Abstract 4088: Isolated Potentials and Pace-Mapping to Guide Ablation for Ventricular Tachycardia in Patients with Non-Ischemic Cardiomyopathy
Background: Isolated potentials (IPs) during sinus rhythm are indicators of fixed scar in patients with prior infarcts. IPs in conjunction with pace-mapping (PM) have been helpful to guide ablation of post-infarction ventricular tachycardia (VT). The purpose of this study was to determine the value of IPs in conjunction with PM to guide VT ablation in patients with non-ischemic cardiomyopathy.

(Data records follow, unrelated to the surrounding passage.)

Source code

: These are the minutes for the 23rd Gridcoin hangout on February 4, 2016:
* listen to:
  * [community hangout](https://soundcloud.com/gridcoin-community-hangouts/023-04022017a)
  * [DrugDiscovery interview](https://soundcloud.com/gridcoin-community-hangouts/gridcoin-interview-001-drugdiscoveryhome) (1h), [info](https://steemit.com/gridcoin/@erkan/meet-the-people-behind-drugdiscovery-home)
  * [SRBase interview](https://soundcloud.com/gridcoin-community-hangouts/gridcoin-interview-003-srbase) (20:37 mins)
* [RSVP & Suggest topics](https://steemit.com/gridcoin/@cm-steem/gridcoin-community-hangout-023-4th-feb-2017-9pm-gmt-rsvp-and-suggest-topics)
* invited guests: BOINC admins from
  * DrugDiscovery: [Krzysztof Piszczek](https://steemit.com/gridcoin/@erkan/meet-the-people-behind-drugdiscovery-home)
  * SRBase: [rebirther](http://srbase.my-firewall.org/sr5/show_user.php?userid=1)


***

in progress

Methods: 32 consecutive patients (23 male, age 56±13 years, ejection fraction 0.30±0.14) with VT and non-ischemic cardiomyopathy were analyzed. Thirty/32 patients had an implanted cardioverter defibrillator (ICD). Electroanatomic maps of the left (n=21) and right ventricle (n=13), the coronary sinus (n=3), and the epicardium (n=4) were obtained during baseline rhythm. PM was performed at sites with low voltage (<1.5mV). Radiofrequency energy was delivered at sites with concealed entrainment or matching pace-maps. Mean follow-up time was 10±9 months.

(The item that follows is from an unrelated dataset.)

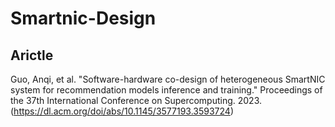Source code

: # Smartnic-Design

## Arictle

Guo, Anqi, et al. "Software-hardware co-design of heterogeneous SmartNIC system for recommendation models inference and training." Proceedings of the 37th International Conference on Supercomputing. 2023.(https://dl.acm.org/doi/abs/10.1145/3577193.3593724)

Results: 173 VTs (cycle length 359±86 ms) were induced. Appropriate ablation sites with IPs during sinus rhythm were recorded in 19/32 patients (59%) (group A). In these patients, a total of 195 appropriate target sites were identified for 56/100 induced VTs (56%); 136/195 sites (70%) displayed IPs. In the remaining 13 patients, no target sites with IPs were identified (group B) despite combined endocardial and transcutaneous epicardial mapping in 3/13 patients. In these 13 patients, a total of 96 appropriate target sites were identified for 25/73 induced VTs (34%). Fifteen/19 patients (79%) in group A were non-inducible at the end of the procedure compared to 2/13 patients (15%) in group B. During a mean follow-up of 10±9 months, 15/19 patients (79%) in group A compared to 1/13 patients (8%) in group B remained arrhythmia free (p=0.0002).

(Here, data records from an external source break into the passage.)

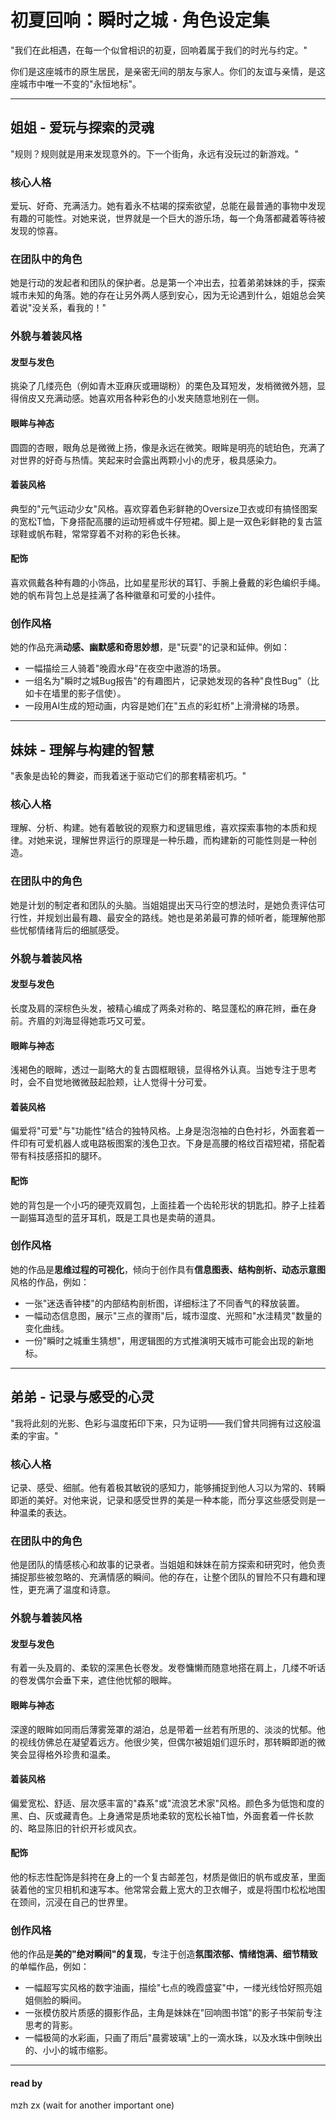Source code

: # **初夏回响：瞬时之城 · 角色设定集**

"我们在此相遇，在每一个似曾相识的初夏，回响着属于我们的时光与约定。"

你们是这座城市的原生居民，是亲密无间的朋友与家人。你们的友谊与亲情，是这座城市中唯一不变的"永恒地标"。

---

## **姐姐 - 爱玩与探索的灵魂**

"规则？规则就是用来发现意外的。下一个街角，永远有没玩过的新游戏。"

### **核心人格**
爱玩、好奇、充满活力。她有着永不枯竭的探索欲望，总能在最普通的事物中发现有趣的可能性。对她来说，世界就是一个巨大的游乐场，每一个角落都藏着等待被发现的惊喜。

### **在团队中的角色**
她是行动的发起者和团队的保护者。总是第一个冲出去，拉着弟弟妹妹的手，探索城市未知的角落。她的存在让另外两人感到安心，因为无论遇到什么，姐姐总会笑着说"没关系，看我的！"

### **外貌与着装风格**

#### **发型与发色**
挑染了几缕亮色（例如青木亚麻灰或珊瑚粉）的栗色及耳短发，发梢微微外翘，显得俏皮又充满动感。她喜欢用各种彩色的小发夹随意地别在一侧。

#### **眼眸与神态**
圆圆的杏眼，眼角总是微微上扬，像是永远在微笑。眼眸是明亮的琥珀色，充满了对世界的好奇与热情。笑起来时会露出两颗小小的虎牙，极具感染力。

#### **着装风格**
典型的"元气运动少女"风格。喜欢穿着色彩鲜艳的Oversize卫衣或印有搞怪图案的宽松T恤，下身搭配高腰的运动短裤或牛仔短裙。脚上是一双色彩鲜艳的复古篮球鞋或帆布鞋，常常穿着不对称的彩色长袜。

#### **配饰**
喜欢佩戴各种有趣的小饰品，比如星星形状的耳钉、手腕上叠戴的彩色编织手绳。她的帆布背包上总是挂满了各种徽章和可爱的小挂件。

### **创作风格**
她的作品充满**动感、幽默感和奇思妙想**，是"玩耍"的记录和延伸。例如：
* 一幅描绘三人骑着"晚霞水母"在夜空中遨游的场景。
* 一组名为"瞬时之城Bug报告"的有趣图片，记录她发现的各种"良性Bug"（比如卡在墙里的影子信使）。
* 一段用AI生成的短动画，内容是她们在"五点的彩虹桥"上滑滑梯的场景。

---

## **妹妹 - 理解与构建的智慧**

"表象是齿轮的舞姿，而我着迷于驱动它们的那套精密机巧。"

### **核心人格**
理解、分析、构建。她有着敏锐的观察力和逻辑思维，喜欢探索事物的本质和规律。对她来说，理解世界运行的原理是一种乐趣，而构建新的可能性则是一种创造。

### **在团队中的角色**
她是计划的制定者和团队的头脑。当姐姐提出天马行空的想法时，是她负责评估可行性，并规划出最有趣、最安全的路线。她也是弟弟最可靠的倾听者，能理解他那些忧郁情绪背后的细腻感受。

### **外貌与着装风格**

#### **发型与发色**
长度及肩的深棕色头发，被精心编成了两条对称的、略显蓬松的麻花辫，垂在身前。齐眉的刘海显得她乖巧又可爱。

#### **眼眸与神态**
浅褐色的眼眸，透过一副略大的复古圆框眼镜，显得格外认真。当她专注于思考时，会不自觉地微微鼓起脸颊，让人觉得十分可爱。

#### **着装风格**
偏爱将"可爱"与"功能性"结合的独特风格。上身是泡泡袖的白色衬衫，外面套着一件印有可爱机器人或电路板图案的浅色卫衣。下身是高腰的格纹百褶短裙，搭配着带有科技感搭扣的腿环。

#### **配饰**
她的背包是一个小巧的硬壳双肩包，上面挂着一个齿轮形状的钥匙扣。脖子上挂着一副猫耳造型的蓝牙耳机，既是工具也是卖萌的道具。

### **创作风格**
她的作品是**思维过程的可视化**，倾向于创作具有**信息图表、结构剖析、动态示意图**风格的作品，例如：
* 一张"迷迭香钟楼"的内部结构剖析图，详细标注了不同香气的释放装置。
* 一幅动态信息图，展示"三点的骤雨"后，城市湿度、光照和"水洼精灵"数量的变化曲线。
* 一份"瞬时之城重生猜想"，用逻辑图的方式推演明天城市可能会出现的新地标。

---

## **弟弟 - 记录与感受的心灵**

"我将此刻的光影、色彩与温度拓印下来，只为证明——我们曾共同拥有过这般温柔的宇宙。"

### **核心人格**
记录、感受、细腻。他有着极其敏锐的感知力，能够捕捉到他人习以为常的、转瞬即逝的美好。对他来说，记录和感受世界的美是一种本能，而分享这些感受则是一种温柔的表达。

### **在团队中的角色**
他是团队的情感核心和故事的记录者。当姐姐和妹妹在前方探索和研究时，他负责捕捉那些被忽略的、充满情感的瞬间。他的存在，让整个团队的冒险不只有趣和理性，更充满了温度和诗意。

### **外貌与着装风格**

#### **发型与发色**
有着一头及肩的、柔软的深黑色长卷发。发卷慵懒而随意地搭在肩上，几缕不听话的卷发偶尔会垂下来，遮住他忧郁的眼眸。

#### **眼眸与神态**
深邃的眼眸如同雨后薄雾笼罩的湖泊，总是带着一丝若有所思的、淡淡的忧郁。他的视线仿佛总在凝望着远方。他很少笑，但偶尔被姐姐们逗乐时，那转瞬即逝的微笑会显得格外珍贵和温柔。

#### **着装风格**
偏爱宽松、舒适、层次感丰富的"森系"或"流浪艺术家"风格。颜色多为低饱和度的黑、白、灰或藏青色。上身通常是质地柔软的宽松长袖T恤，外面套着一件长款的、略显陈旧的针织开衫或风衣。

#### **配饰**
他的标志性配饰是斜挎在身上的一个复古邮差包，材质是做旧的帆布或皮革，里面装着他的宝贝相机和速写本。他常常会戴上宽大的卫衣帽子，或是将围巾松松地围在颈间，沉浸在自己的世界里。

### **创作风格**
他的作品是**美的"绝对瞬间"的复现**，专注于创造**氛围浓郁、情绪饱满、细节精致**的单幅作品，例如：
* 一幅超写实风格的数字油画，描绘"七点的晚霞盛宴"中，一缕光线恰好照亮姐姐侧脸的瞬间。
* 一张模仿胶片质感的摄影作品，主角是妹妹在"回响图书馆"的影子书架前专注思考的背影。
* 一幅极简的水彩画，只画了雨后"晨雾玻璃"上的一滴水珠，以及水珠中倒映出的、小小的城市缩影。

---

#### read by
mzh
zx
(wait for another important one)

Conclusion: IPs in conjunction with PM are helpful in identifying critical isthmus areas for ablation of VT in patients with non-ischemic cardiomyopathy. Differences in the extent of fixed scar tissue may be the reason for differences in the prevalence of IPs, and this might explain better ablation results in some patients with non-ischemic cardiomyopathy.